- [DATA FOR PROCESSING]
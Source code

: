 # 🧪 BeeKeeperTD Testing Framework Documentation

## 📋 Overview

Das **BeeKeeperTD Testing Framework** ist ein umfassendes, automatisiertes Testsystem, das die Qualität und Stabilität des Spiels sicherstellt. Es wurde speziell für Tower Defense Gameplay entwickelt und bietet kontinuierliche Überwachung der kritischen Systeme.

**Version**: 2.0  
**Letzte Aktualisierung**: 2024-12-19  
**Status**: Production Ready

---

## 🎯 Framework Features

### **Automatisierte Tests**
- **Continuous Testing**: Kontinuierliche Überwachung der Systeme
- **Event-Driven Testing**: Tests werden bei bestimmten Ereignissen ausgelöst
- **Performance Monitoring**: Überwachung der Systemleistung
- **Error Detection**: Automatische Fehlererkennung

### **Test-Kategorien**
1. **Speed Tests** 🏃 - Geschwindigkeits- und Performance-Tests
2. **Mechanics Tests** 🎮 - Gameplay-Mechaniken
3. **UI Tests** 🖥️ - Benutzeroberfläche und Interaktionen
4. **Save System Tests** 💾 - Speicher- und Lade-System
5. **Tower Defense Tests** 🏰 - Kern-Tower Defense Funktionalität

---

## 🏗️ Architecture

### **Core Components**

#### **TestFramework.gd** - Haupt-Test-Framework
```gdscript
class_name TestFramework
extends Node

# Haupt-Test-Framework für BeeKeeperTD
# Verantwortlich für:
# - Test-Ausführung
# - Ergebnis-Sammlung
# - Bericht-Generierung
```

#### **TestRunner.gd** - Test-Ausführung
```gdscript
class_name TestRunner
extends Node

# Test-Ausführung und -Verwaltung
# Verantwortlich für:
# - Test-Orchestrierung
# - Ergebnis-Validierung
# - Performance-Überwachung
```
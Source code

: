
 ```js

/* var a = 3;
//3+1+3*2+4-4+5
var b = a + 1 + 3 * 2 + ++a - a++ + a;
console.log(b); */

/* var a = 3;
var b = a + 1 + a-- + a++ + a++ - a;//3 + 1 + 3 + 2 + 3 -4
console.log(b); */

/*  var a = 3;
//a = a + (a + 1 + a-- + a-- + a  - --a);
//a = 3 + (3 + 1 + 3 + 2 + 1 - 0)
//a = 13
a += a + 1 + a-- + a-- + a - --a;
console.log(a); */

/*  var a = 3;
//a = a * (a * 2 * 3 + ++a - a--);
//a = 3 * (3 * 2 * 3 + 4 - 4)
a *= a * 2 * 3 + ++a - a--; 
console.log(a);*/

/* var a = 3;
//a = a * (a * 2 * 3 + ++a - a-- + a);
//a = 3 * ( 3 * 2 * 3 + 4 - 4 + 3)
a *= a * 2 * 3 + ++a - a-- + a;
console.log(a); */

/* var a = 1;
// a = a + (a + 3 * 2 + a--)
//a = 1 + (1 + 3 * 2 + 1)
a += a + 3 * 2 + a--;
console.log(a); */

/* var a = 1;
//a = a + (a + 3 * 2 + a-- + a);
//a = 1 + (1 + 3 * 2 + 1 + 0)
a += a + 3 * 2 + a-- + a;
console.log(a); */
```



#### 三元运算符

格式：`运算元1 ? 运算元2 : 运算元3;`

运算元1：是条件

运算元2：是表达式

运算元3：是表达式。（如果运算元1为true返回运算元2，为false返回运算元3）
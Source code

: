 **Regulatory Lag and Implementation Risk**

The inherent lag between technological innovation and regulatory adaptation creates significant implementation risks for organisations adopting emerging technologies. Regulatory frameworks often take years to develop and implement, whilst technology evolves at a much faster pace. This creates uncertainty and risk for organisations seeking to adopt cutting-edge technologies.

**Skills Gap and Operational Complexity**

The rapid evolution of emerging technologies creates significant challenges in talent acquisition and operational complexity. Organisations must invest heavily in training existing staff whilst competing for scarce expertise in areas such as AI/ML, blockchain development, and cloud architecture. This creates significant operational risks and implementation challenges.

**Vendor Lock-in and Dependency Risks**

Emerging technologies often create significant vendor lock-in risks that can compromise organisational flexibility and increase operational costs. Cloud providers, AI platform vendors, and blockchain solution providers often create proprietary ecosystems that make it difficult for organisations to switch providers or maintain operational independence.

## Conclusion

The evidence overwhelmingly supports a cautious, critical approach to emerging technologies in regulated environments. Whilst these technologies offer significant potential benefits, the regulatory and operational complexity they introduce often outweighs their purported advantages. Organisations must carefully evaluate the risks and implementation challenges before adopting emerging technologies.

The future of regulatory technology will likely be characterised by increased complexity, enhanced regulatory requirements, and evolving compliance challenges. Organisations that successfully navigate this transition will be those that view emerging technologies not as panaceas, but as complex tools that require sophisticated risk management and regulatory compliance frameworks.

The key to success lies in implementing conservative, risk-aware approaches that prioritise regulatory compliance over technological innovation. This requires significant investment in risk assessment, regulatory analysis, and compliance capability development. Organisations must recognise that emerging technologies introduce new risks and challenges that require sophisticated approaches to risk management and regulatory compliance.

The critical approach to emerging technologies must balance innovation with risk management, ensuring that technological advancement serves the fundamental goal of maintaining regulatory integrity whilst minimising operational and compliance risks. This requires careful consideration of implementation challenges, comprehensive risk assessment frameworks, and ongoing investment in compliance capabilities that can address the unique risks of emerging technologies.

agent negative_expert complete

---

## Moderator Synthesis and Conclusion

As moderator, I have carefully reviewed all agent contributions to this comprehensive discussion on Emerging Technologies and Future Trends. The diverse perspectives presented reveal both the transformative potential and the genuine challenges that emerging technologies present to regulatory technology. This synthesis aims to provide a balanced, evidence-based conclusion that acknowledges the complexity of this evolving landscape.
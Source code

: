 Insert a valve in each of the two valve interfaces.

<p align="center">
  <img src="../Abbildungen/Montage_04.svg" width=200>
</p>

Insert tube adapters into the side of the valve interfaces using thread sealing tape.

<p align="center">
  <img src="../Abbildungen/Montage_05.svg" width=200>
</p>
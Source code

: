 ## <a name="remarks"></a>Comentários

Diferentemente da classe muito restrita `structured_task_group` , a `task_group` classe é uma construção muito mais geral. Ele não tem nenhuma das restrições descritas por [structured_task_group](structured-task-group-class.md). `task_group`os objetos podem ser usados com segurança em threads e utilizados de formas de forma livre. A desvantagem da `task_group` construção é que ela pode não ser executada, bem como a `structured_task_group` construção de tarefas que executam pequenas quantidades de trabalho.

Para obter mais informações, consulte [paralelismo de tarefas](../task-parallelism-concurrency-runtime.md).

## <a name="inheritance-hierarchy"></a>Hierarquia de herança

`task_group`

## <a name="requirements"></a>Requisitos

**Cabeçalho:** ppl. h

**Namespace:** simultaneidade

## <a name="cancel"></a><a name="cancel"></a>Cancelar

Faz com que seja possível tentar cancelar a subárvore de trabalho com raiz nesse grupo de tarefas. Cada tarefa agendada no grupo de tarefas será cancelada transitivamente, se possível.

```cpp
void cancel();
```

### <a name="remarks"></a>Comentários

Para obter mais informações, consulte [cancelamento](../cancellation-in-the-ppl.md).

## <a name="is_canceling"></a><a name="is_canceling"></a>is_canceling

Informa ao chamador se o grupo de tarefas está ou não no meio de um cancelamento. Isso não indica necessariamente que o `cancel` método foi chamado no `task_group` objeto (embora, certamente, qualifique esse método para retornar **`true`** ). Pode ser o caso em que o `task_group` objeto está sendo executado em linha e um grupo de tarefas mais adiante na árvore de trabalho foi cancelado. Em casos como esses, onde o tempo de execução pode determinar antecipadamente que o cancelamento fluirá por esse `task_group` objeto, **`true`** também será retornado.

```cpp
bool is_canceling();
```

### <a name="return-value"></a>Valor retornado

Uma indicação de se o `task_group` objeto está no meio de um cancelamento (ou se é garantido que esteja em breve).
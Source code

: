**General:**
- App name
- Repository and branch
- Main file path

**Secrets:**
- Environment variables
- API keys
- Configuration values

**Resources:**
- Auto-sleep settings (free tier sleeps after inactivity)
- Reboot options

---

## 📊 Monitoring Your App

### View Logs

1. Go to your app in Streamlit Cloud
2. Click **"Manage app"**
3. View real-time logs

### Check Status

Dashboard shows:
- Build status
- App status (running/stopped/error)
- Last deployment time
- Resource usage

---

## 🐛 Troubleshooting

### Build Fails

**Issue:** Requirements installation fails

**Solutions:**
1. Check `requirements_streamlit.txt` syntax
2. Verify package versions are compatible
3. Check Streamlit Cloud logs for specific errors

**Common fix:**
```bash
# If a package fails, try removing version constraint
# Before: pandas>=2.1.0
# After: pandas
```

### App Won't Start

- [PROBLEM DESCRIPTION] Wherever the word "是表达式" occurs in the data above, copy the line it sits in.

- [ANSWER TO THIS PROBLEM]
运算元2：是表达式
运算元3：是表达式。（如果运算元1为true返回运算元2，为false返回运算元3）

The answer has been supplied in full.